◆ **TASK TO CARRY OUT**:
Where a line contains the word "feature", copy that line from the records below.

Collected data entries
____

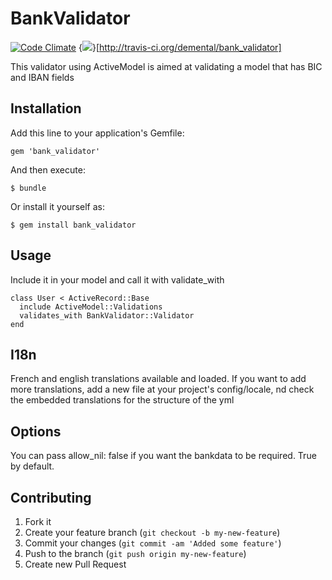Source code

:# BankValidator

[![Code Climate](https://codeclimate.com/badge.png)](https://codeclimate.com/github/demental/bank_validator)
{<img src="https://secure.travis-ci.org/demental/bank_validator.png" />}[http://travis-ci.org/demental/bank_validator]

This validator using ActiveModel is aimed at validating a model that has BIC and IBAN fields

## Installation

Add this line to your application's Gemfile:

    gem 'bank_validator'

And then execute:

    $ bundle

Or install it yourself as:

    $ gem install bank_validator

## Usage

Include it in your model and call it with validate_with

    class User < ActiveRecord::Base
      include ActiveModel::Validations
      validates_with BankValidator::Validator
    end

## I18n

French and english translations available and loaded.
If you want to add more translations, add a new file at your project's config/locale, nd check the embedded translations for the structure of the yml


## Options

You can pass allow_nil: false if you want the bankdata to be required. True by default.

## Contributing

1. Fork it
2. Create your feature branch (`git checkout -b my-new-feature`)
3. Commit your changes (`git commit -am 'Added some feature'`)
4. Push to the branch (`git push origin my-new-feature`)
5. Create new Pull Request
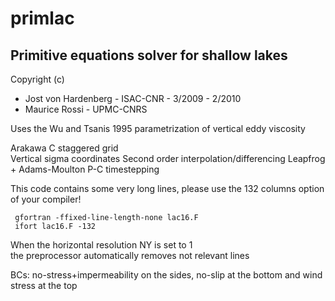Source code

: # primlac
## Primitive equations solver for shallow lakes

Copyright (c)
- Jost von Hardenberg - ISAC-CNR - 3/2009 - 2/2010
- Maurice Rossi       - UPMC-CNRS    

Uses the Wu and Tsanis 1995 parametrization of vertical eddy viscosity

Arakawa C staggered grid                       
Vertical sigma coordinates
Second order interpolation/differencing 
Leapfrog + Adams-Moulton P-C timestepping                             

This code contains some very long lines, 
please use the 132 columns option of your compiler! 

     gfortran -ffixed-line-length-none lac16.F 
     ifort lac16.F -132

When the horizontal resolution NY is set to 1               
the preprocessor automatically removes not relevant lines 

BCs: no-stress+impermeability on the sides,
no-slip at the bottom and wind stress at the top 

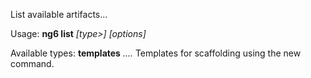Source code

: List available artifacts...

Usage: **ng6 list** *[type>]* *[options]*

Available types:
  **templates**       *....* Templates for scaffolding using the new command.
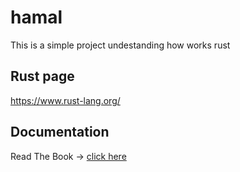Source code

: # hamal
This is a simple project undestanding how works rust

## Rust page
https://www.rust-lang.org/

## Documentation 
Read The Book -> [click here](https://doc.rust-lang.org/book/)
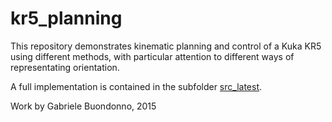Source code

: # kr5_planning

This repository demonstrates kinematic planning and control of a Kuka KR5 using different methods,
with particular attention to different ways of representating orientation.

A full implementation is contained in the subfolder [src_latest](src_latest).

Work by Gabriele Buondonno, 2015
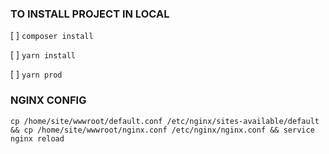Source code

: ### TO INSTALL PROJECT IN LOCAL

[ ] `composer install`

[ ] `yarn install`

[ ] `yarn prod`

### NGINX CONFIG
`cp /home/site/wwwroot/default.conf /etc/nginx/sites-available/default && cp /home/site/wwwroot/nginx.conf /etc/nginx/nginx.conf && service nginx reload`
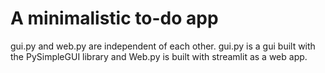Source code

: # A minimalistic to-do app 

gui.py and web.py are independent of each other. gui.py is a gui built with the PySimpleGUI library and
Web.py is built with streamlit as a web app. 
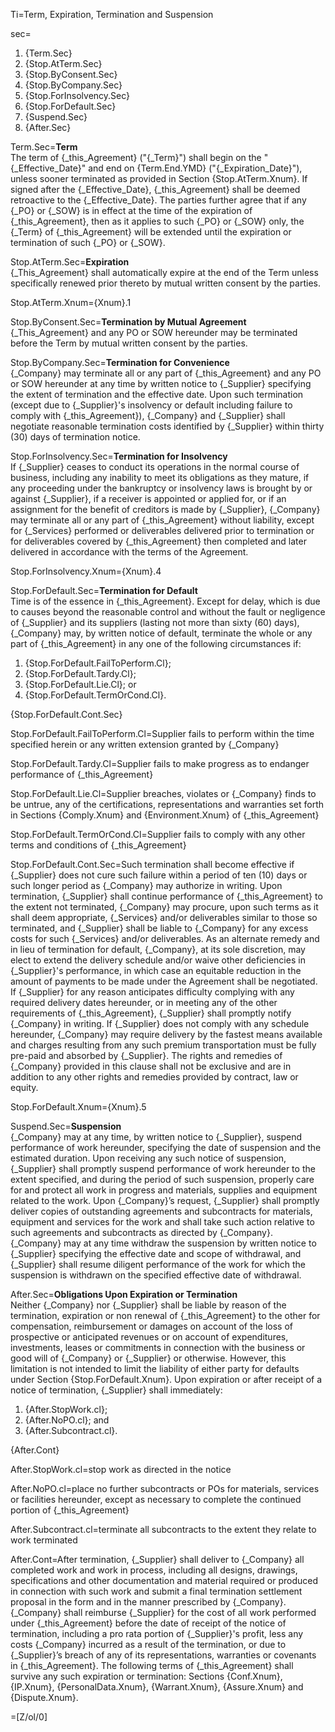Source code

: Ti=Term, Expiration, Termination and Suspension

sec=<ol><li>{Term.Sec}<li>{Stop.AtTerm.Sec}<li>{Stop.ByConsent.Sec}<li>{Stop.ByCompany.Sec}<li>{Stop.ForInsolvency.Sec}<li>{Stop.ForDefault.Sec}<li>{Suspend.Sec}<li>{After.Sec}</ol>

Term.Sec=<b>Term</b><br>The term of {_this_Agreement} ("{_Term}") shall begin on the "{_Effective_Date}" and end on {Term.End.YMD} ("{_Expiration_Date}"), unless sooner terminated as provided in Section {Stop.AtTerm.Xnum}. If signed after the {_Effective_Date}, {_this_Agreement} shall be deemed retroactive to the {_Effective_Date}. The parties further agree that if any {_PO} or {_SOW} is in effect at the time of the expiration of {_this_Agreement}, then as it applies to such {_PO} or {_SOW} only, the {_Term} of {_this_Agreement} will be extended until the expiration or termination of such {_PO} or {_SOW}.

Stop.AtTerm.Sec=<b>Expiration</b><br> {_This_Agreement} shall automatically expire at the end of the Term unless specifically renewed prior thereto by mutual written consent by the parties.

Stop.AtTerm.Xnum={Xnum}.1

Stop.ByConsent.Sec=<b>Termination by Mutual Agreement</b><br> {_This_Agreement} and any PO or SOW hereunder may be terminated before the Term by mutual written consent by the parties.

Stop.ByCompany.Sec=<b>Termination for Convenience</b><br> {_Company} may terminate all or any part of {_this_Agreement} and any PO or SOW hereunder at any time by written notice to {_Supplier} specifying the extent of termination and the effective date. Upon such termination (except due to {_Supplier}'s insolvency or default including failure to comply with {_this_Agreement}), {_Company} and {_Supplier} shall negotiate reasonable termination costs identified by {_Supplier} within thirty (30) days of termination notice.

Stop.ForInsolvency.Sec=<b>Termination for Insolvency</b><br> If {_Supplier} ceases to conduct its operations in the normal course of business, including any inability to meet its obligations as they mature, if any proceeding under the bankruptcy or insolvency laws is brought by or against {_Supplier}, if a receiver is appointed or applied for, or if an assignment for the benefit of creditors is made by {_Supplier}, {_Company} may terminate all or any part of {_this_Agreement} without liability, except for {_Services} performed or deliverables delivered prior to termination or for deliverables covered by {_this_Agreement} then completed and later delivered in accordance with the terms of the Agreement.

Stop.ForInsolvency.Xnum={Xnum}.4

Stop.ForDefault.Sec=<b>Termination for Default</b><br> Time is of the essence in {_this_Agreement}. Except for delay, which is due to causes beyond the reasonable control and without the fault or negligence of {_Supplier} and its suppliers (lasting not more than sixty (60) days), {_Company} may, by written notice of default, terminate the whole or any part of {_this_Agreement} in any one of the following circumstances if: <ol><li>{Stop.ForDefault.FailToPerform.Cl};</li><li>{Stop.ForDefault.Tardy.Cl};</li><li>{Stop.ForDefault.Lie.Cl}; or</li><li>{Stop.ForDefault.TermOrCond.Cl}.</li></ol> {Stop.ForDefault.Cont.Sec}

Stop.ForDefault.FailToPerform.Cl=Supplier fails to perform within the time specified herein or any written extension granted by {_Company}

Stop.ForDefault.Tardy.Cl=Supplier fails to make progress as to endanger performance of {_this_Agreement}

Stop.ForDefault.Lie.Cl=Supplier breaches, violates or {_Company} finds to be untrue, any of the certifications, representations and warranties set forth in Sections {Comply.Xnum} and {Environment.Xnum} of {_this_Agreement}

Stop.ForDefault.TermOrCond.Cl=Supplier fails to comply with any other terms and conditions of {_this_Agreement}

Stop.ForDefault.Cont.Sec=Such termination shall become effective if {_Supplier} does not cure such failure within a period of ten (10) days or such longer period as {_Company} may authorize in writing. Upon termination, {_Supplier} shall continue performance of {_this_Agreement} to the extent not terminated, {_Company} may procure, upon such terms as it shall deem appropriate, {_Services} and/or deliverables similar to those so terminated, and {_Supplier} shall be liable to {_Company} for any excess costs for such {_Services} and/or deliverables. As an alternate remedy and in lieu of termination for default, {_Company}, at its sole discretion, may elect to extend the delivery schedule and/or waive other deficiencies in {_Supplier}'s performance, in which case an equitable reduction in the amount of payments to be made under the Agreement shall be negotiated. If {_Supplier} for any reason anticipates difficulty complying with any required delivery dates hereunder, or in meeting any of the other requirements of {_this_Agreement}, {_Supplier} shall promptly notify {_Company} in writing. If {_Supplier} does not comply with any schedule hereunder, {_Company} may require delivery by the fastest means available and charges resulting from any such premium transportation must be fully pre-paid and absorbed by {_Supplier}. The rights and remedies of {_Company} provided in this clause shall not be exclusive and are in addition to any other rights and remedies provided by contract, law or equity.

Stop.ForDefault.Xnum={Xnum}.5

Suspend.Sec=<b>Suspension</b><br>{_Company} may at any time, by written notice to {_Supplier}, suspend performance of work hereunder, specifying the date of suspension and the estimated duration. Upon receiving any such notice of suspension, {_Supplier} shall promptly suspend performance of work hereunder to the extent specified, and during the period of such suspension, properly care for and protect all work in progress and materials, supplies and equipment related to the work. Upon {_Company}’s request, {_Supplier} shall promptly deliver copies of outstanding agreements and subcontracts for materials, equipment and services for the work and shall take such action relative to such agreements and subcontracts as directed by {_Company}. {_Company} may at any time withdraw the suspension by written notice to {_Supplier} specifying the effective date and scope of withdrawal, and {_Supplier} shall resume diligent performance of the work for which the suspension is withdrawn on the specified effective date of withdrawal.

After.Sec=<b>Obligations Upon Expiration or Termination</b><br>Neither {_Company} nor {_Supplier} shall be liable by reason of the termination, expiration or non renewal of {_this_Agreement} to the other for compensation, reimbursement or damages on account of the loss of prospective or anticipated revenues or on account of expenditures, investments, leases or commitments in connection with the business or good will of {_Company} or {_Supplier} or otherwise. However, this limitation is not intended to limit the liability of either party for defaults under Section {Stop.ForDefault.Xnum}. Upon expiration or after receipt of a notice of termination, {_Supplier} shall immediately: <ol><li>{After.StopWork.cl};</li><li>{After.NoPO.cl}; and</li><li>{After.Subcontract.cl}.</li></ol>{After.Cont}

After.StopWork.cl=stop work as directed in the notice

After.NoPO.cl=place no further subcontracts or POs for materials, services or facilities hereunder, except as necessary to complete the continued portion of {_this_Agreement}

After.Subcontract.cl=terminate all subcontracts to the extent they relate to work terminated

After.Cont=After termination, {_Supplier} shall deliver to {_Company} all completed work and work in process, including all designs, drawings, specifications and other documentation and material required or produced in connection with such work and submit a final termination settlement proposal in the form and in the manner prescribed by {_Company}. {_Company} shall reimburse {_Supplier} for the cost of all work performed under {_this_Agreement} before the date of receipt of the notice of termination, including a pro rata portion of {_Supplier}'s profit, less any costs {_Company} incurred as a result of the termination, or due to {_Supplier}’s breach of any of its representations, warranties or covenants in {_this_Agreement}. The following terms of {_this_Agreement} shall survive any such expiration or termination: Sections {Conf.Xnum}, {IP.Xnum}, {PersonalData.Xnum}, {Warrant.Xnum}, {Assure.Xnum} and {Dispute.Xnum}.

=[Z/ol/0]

____

◆ **SOLVED PROBLEM**:
2. Create your feature branch (`git checkout -b my-new-feature`)
3. Commit your changes (`git commit -am 'Added some feature'`)
4. Push to the branch (`git push origin my-new-feature`)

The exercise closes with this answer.